Im Impeachment-Prozess gegen den früheren US-Präsidenten Donald Trump werden nun doch keine Zeugen befragt. Demokraten und Republikaner einigten sich entgegen der vorherigen Ankündigung einer Zuschaltung der Zeugin Jaime Herrera Beutler per Video darauf, lediglich eine schriftliche Erklärung der republikanischen Abgeordneten als Beweisdokument aufzunehmen.
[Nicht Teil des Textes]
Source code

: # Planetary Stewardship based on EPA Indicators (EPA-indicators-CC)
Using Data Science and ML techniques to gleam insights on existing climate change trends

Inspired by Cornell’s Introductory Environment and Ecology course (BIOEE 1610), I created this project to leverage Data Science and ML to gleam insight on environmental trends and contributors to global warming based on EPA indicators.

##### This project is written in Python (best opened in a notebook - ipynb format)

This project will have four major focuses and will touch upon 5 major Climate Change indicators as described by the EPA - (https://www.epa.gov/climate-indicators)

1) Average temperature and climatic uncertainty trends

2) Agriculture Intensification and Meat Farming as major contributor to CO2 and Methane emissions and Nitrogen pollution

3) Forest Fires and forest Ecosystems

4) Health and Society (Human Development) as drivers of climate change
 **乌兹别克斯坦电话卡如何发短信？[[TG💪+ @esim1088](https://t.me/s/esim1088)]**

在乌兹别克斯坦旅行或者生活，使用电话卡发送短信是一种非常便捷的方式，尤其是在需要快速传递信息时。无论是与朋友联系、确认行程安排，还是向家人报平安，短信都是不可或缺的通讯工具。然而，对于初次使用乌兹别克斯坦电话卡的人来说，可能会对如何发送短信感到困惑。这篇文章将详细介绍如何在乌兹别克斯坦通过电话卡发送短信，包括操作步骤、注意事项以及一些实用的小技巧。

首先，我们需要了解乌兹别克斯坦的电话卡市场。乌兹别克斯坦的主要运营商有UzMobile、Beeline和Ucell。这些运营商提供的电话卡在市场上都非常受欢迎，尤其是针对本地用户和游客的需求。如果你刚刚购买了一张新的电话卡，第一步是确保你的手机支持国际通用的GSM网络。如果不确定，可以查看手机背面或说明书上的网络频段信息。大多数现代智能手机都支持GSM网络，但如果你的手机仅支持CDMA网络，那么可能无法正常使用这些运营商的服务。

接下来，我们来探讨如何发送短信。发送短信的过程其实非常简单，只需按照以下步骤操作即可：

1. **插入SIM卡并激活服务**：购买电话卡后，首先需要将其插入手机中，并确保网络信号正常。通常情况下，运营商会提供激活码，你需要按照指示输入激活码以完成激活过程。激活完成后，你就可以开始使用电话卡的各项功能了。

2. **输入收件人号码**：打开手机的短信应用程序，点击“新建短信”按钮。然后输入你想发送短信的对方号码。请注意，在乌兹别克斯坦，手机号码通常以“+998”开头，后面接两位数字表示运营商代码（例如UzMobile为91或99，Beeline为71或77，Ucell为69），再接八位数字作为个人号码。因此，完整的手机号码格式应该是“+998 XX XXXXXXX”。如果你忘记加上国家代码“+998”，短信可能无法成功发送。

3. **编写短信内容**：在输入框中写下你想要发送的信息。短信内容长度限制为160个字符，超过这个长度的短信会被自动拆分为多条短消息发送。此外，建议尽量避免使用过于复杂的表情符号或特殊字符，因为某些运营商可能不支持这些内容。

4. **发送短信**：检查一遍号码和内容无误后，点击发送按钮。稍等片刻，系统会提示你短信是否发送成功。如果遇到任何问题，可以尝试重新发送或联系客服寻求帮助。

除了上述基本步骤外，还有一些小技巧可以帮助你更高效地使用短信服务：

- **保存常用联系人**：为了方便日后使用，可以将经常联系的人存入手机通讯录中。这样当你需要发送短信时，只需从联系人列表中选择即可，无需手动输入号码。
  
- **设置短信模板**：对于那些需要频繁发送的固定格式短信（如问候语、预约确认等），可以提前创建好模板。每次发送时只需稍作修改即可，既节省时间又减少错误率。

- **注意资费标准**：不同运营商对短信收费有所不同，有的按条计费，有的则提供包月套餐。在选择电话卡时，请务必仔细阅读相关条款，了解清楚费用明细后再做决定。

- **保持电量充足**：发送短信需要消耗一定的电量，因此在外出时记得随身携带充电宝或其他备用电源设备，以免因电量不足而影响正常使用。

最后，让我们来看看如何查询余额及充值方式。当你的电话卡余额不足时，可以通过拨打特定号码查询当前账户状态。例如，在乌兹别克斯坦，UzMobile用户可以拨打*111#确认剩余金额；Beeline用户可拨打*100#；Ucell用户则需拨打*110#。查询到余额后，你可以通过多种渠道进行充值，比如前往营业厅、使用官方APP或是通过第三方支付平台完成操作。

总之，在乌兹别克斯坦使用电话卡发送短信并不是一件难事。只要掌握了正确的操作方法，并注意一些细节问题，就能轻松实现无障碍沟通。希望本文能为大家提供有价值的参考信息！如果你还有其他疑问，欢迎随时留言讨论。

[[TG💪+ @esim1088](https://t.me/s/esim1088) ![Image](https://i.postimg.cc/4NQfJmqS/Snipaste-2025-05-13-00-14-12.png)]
Anklageführer Jamie Raskin begann direkt im Anschluss mit seinem Schlussplädoyer. Ankläger und Trump-Verteidiger haben jeweils zwei Stunden Zeit für ihre Schlussbemerkungen. Das Verfahren über die Verantwortung Trumps für die Erstürmung des Kapitols am 6. Januar könnte damit noch am Samstag zu Ende gehen.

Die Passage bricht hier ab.